Director Oliver Parker, who recently worked with Jackson on upcoming movie “The Great Escaper,” said the team was “shocked and deeply saddened" at her death.
“She had such fierce intelligence, such passion, and fearlessness,” Parker said. "It is hard to believe that it was less than a month ago that we screened the finished film for her and Michael (Caine) — she was as feisty and vibrant as ever and we will treasure the memory of that emotional and happy day.”
Caine said it was “as wonderful an experience this time as it was 50 years ago,” when the two last worked together.
“Glenda was one of our greatest movie actresses,” he said. “I shall miss her.”
Labour Party leader Keir Starmer said Jackson “leaves a space in our cultural and political life that can never be filled.”

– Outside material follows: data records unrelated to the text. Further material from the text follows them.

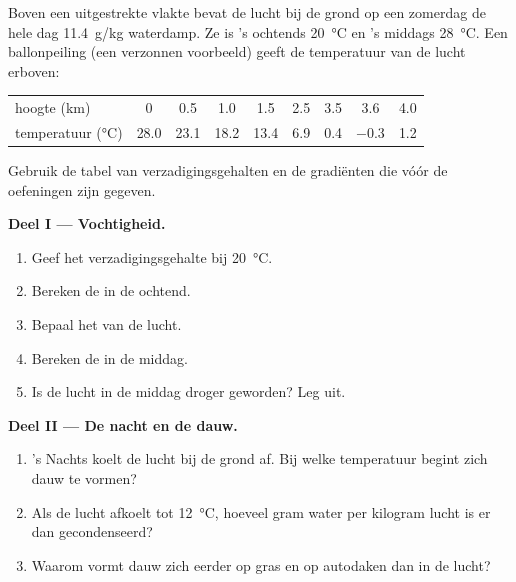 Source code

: \begin{problem}
\label{pb:g10:why-clouds-form:1}
Boven een uitgestrekte vlakte bevat de lucht bij de grond op een zomerdag de hele
dag \qty{11.4}{g/kg} waterdamp. Ze is 's ochtends \qty{20}{\degreeCelsius} en
's middags \qty{28}{\degreeCelsius}. Een ballonpeiling (een verzonnen voorbeeld)
geeft de temperatuur van de lucht erboven:

\begin{center}
\small
\begin{tabular}{l*{8}{c}}
\hline
hoogte (km) & 0 & 0.5 & 1.0 & 1.5 & 2.5 & 3.5 & 3.6 & 4.0 \\
temperatuur (\unit{\degreeCelsius}) & 28.0 & 23.1 & 18.2 & 13.4 & 6.9 & 0.4 & $-0.3$ & 1.2 \\
\hline
\end{tabular}
\end{center}

\noindent Gebruik de tabel van verzadigingsgehalten en de gradiënten die vóór de
oefeningen zijn gegeven.

\medskip
\noindent\textbf{Deel I --- Vochtigheid.}
\begin{enumerate}
  \item Geef het verzadigingsgehalte bij \qty{20}{\degreeCelsius}.
  \item Bereken de  in de ochtend.
  \item Bepaal het  van de lucht.
  \item Bereken de  in de middag.
  \item Is de lucht in de middag droger geworden? Leg uit.
\end{enumerate}

\medskip
\noindent\textbf{Deel II --- De nacht en de dauw.}
\begin{enumerate}[resume]
  \item 's Nachts koelt de lucht bij de grond af. Bij welke temperatuur begint
        zich dauw te vormen?
  \item Als de lucht afkoelt tot \qty{12}{\degreeCelsius}, hoeveel gram water
        per kilogram lucht is er dan gecondenseerd?
  \item Waarom vormt dauw zich eerder op gras en op autodaken dan in de
        lucht?
\end{enumerate}


\end{problem}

“She played many roles with great distinction, passion and commitment," he said. “From award-winning actor to campaigner and activist to Labour MP and government minister, Glenda Jackson was always fighting for human rights and social justice.”
Tulip Siddiq, Jackson's successor as Labour lawmaker for the London seat of Hampstead and Kilburn, said she was “devastated to hear that my predecessor Glenda Jackson has died.”
“A formidable politician, an amazing actress and a very supportive mentor to me. Hampstead and Kilburn will miss you Glenda," Siddiq wrote on Twitter.
Jackson is survived by her son, Dan Hodges.